Ooooo. So glad that you asked. My calendar on my phone poppes up to tell me to check on it. So I will be checking on it today. I will be so disappointed and heart broken if I failed in trying to make it. I am so looking forward to drinking some fig wine. On yesterday, I gave myself a chuckle. I walked into the room where all of my wine are in buckets where they are fermenting and I realized none of them are labeled. Lol. So I don't know what is what. Lol. I think that means I have too much going on. Lol
Ok. Just checked on the fig wine and my readings are all good. My hydrometer is showing 17% alcohol but when I tasted a sample, it doesn't have a 17% alcohol taste. I just finished a 21 day experiment with a wine recipe that I found on You Tube (2 cute Indian or Pakistan ladies - not sure which) and that reading was only 7% but it tasted like 27% alcohol. So I'm confused. I will let it set longer to see if there is any change. My Japanese plum, peach and grape wine is doing great. I found some muscadine and I hope to pick those up on Saturday. I will probably get 10 gallons of muscadine. I'm excited about making muscadine wine.
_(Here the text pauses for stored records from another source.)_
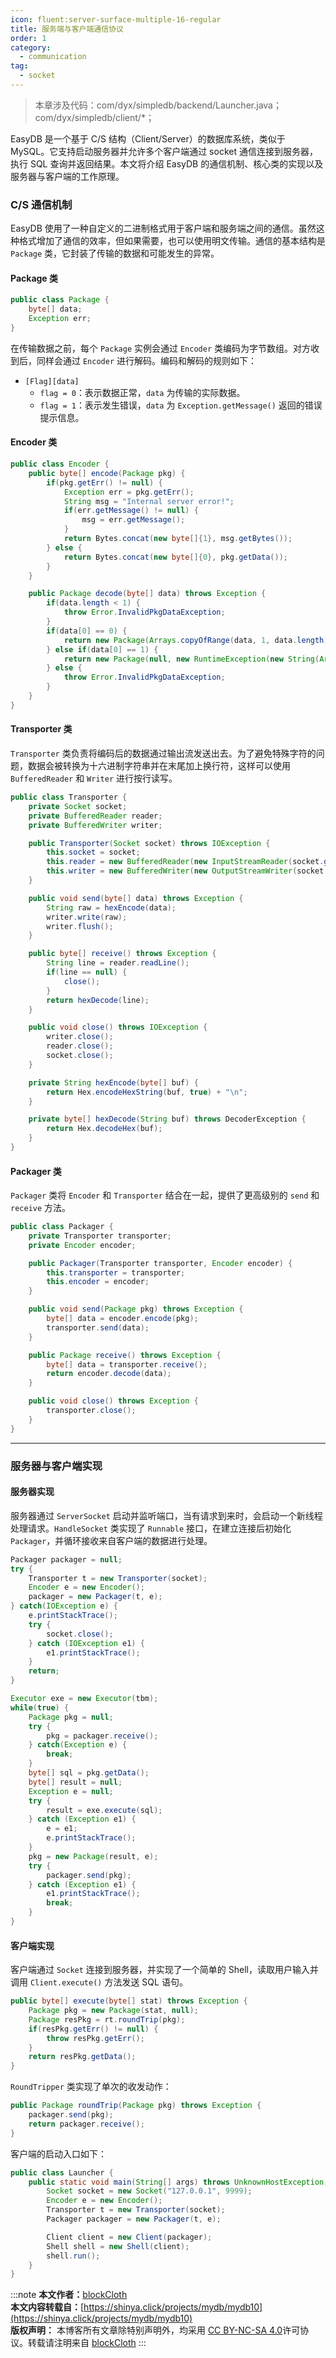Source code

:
 ```yaml
---
icon: fluent:server-surface-multiple-16-regular
title: 服务端与客户端通信协议
order: 1
category:
  - communication
tag:
  - socket
---
```

> 本章涉及代码：com/dyx/simpledb/backend/Launcher.java；com/dyx/simpledb/client/*；

EasyDB 是一个基于 C/S 结构（Client/Server）的数据库系统，类似于 MySQL。它支持启动服务器并允许多个客户端通过 socket 通信连接到服务器，执行 SQL 查询并返回结果。本文将介绍 EasyDB 的通信机制、核心类的实现以及服务器与客户端的工作原理。

### C/S 通信机制

EasyDB 使用了一种自定义的二进制格式用于客户端和服务端之间的通信。虽然这种格式增加了通信的效率，但如果需要，也可以使用明文传输。通信的基本结构是 `Package` 类，它封装了传输的数据和可能发生的异常。

#### Package 类

```java
public class Package {
    byte[] data;
    Exception err;
}
```

在传输数据之前，每个 `Package` 实例会通过 `Encoder` 类编码为字节数组。对方收到后，同样会通过 `Encoder` 进行解码。编码和解码的规则如下：

- `[Flag][data]`
  - `flag = 0`：表示数据正常，`data` 为传输的实际数据。
  - `flag = 1`：表示发生错误，`data` 为 `Exception.getMessage()` 返回的错误提示信息。

#### Encoder 类

```java
public class Encoder {
    public byte[] encode(Package pkg) {
        if(pkg.getErr() != null) {
            Exception err = pkg.getErr();
            String msg = "Internal server error!";
            if(err.getMessage() != null) {
                msg = err.getMessage();
            }
            return Bytes.concat(new byte[]{1}, msg.getBytes());
        } else {
            return Bytes.concat(new byte[]{0}, pkg.getData());
        }
    }

    public Package decode(byte[] data) throws Exception {
        if(data.length < 1) {
            throw Error.InvalidPkgDataException;
        }
        if(data[0] == 0) {
            return new Package(Arrays.copyOfRange(data, 1, data.length), null);
        } else if(data[0] == 1) {
            return new Package(null, new RuntimeException(new String(Arrays.copyOfRange(data, 1, data.length))));
        } else {
            throw Error.InvalidPkgDataException;
        }
    }
}
```

#### Transporter 类

`Transporter` 类负责将编码后的数据通过输出流发送出去。为了避免特殊字符的问题，数据会被转换为十六进制字符串并在末尾加上换行符，这样可以使用 `BufferedReader` 和 `Writer` 进行按行读写。

```java
public class Transporter {
    private Socket socket;
    private BufferedReader reader;
    private BufferedWriter writer;

    public Transporter(Socket socket) throws IOException {
        this.socket = socket;
        this.reader = new BufferedReader(new InputStreamReader(socket.getInputStream()));
        this.writer = new BufferedWriter(new OutputStreamWriter(socket.getOutputStream()));
    }

    public void send(byte[] data) throws Exception {
        String raw = hexEncode(data);
        writer.write(raw);
        writer.flush();
    }

    public byte[] receive() throws Exception {
        String line = reader.readLine();
        if(line == null) {
            close();
        }
        return hexDecode(line);
    }

    public void close() throws IOException {
        writer.close();
        reader.close();
        socket.close();
    }

    private String hexEncode(byte[] buf) {
        return Hex.encodeHexString(buf, true) + "\n";
    }

    private byte[] hexDecode(String buf) throws DecoderException {
        return Hex.decodeHex(buf);
    }
}
```

#### Packager 类

`Packager` 类将 `Encoder` 和 `Transporter` 结合在一起，提供了更高级别的 `send` 和 `receive` 方法。

```java
public class Packager {
    private Transporter transporter;
    private Encoder encoder;

    public Packager(Transporter transporter, Encoder encoder) {
        this.transporter = transporter;
        this.encoder = encoder;
    }

    public void send(Package pkg) throws Exception {
        byte[] data = encoder.encode(pkg);
        transporter.send(data);
    }

    public Package receive() throws Exception {
        byte[] data = transporter.receive();
        return encoder.decode(data);
    }

    public void close() throws Exception {
        transporter.close();
    }
}
```

---

### 服务器与客户端实现

#### 服务器实现

服务器通过 `ServerSocket` 启动并监听端口，当有请求到来时，会启动一个新线程处理请求。`HandleSocket` 类实现了 `Runnable` 接口，在建立连接后初始化 `Packager`，并循环接收来自客户端的数据进行处理。

```java
Packager packager = null;
try {
    Transporter t = new Transporter(socket);
    Encoder e = new Encoder();
    packager = new Packager(t, e);
} catch(IOException e) {
    e.printStackTrace();
    try {
        socket.close();
    } catch (IOException e1) {
        e1.printStackTrace();
    }
    return;
}

Executor exe = new Executor(tbm);
while(true) {
    Package pkg = null;
    try {
        pkg = packager.receive();
    } catch(Exception e) {
        break;
    }
    byte[] sql = pkg.getData();
    byte[] result = null;
    Exception e = null;
    try {
        result = exe.execute(sql);
    } catch (Exception e1) {
        e = e1;
        e.printStackTrace();
    }
    pkg = new Package(result, e);
    try {
        packager.send(pkg);
    } catch (Exception e1) {
        e1.printStackTrace();
        break;
    }
}
```

#### 客户端实现

客户端通过 `Socket` 连接到服务器，并实现了一个简单的 Shell，读取用户输入并调用 `Client.execute()` 方法发送 SQL 语句。

```java
public byte[] execute(byte[] stat) throws Exception {
    Package pkg = new Package(stat, null);
    Package resPkg = rt.roundTrip(pkg);
    if(resPkg.getErr() != null) {
        throw resPkg.getErr();
    }
    return resPkg.getData();
}
```

`RoundTripper` 类实现了单次的收发动作：

```java
public Package roundTrip(Package pkg) throws Exception {
    packager.send(pkg);
    return packager.receive();
}
```

客户端的启动入口如下：

```java
public class Launcher {
    public static void main(String[] args) throws UnknownHostException, IOException {
        Socket socket = new Socket("127.0.0.1", 9999);
        Encoder e = new Encoder();
        Transporter t = new Transporter(socket);
        Packager packager = new Packager(t, e);

        Client client = new Client(packager);
        Shell shell = new Shell(client);
        shell.run();
    }
}
```

:::note
**本文作者：**[blockCloth](https://github.com/blockCloth)  
**本文内容转载自：**[https://shinya.click/projects/mydb/mydb10](https://shinya.click/projects/mydb/mydb10)  
**版权声明：** 本博客所有文章除特别声明外，均采用 [CC BY-NC-SA 4.0](https://creativecommons.org/licenses/by/4.0/legalcode.zh-hans)许可协议。转载请注明来自 [blockCloth](https://github.com/blockCloth)
:::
What you are reading is the sugar content or potential alcohol. You should read the wine before the fermentation begins then when it is finished. Take you first reading and subtract your final reading and that is the actual alcohol content. Example start 27% - now 17% = 10% alcohol content. Hope this helps.
Hydrometers don't measure alcohol - most comonly used measre eith % sugar, degrees brix or degrees balling. They can be considered equivalent. The alcohol content in wine will be approximately half or slightly more than the starting sugar content, except that yeasts can only go up to about 15-16 percent alcohol. There are really few yeasts that can go to 17-18 % . The high alcohol level actually kills the yeast. To get higher alcohol content you would have to fortify the wine.